▶ [TASK DIRECTIONS]:
Could you copy out all of the records below exactly, leaving out every picture?

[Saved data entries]
==========

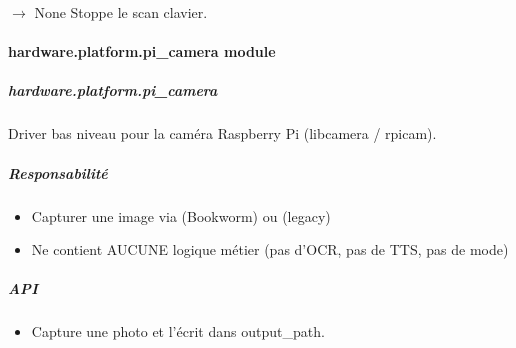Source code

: \documentclass[letterpaper,10pt,french]{sphinxmanual}
\begin{document}
\begin{fulllineitems}

\begin{fulllineitems}
\label{\detokenize{api/hardware.platform:hardware.platform.keypad_4x4.Keypad4x4.stop}}
\pysigstartsignatures
\pysiglinewithargsret
{}
{}
{{ $\rightarrow$ None}}
\pysigstopsignatures
\sphinxAtStartPar
Stoppe le scan clavier.

\end{fulllineitems}


\end{fulllineitems}



\paragraph{hardware.platform.pi\_camera module}
\label{\detokenize{api/hardware.platform:module-hardware.platform.pi_camera}}\label{\detokenize{api/hardware.platform:hardware-platform-pi-camera-module}}

\subparagraph{hardware.platform.pi\_camera}
\label{\detokenize{api/hardware.platform:hardware-platform-pi-camera}}
\sphinxAtStartPar
Driver bas niveau pour la caméra Raspberry Pi (libcamera / rpicam).


\subparagraph{Responsabilité}
\label{\detokenize{api/hardware.platform:id1}}\begin{itemize}
\item {} 
\sphinxAtStartPar
Capturer une image via  (Bookworm) ou  (legacy)

\item {} 
\sphinxAtStartPar
Ne contient AUCUNE logique métier (pas d’OCR, pas de TTS, pas de mode)

\end{itemize}


\subparagraph{API}
\label{\detokenize{api/hardware.platform:api}}\begin{itemize}
\item {} \begin{description}
\sphinxAtStartPar
Capture une photo et l’écrit dans output\_path.

\end{description}

\end{itemize}
\end{document}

==========

▶ [WRITTEN ANSWER]:
Source code

: \documentclass[letterpaper,10pt,french]{sphinxmanual}
\begin{document}
\begin{fulllineitems}

\begin{fulllineitems}
\label{\detokenize{api/hardware.platform:hardware.platform.keypad_4x4.Keypad4x4.stop}}
\pysigstartsignatures
\pysiglinewithargsret
{}
{}
{{ $\rightarrow$ None}}
\pysigstopsignatures
\sphinxAtStartPar
Stoppe le scan clavier.

\end{fulllineitems}


\end{fulllineitems}



\paragraph{hardware.platform.pi\_camera module}
\label{\detokenize{api/hardware.platform:module-hardware.platform.pi_camera}}\label{\detokenize{api/hardware.platform:hardware-platform-pi-camera-module}}

\subparagraph{hardware.platform.pi\_camera}
\label{\detokenize{api/hardware.platform:hardware-platform-pi-camera}}
\sphinxAtStartPar
Driver bas niveau pour la caméra Raspberry Pi (libcamera / rpicam).


\subparagraph{Responsabilité}
\label{\detokenize{api/hardware.platform:id1}}\begin{itemize}
\item {} 
\sphinxAtStartPar
Capturer une image via  (Bookworm) ou  (legacy)

\item {} 
\sphinxAtStartPar
Ne contient AUCUNE logique métier (pas d’OCR, pas de TTS, pas de mode)

\end{itemize}


\subparagraph{API}
\label{\detokenize{api/hardware.platform:api}}\begin{itemize}
\item {} \begin{description}
\sphinxAtStartPar
Capture une photo et l’écrit dans output\_path.

\end{description}

\end{itemize}
\end{document}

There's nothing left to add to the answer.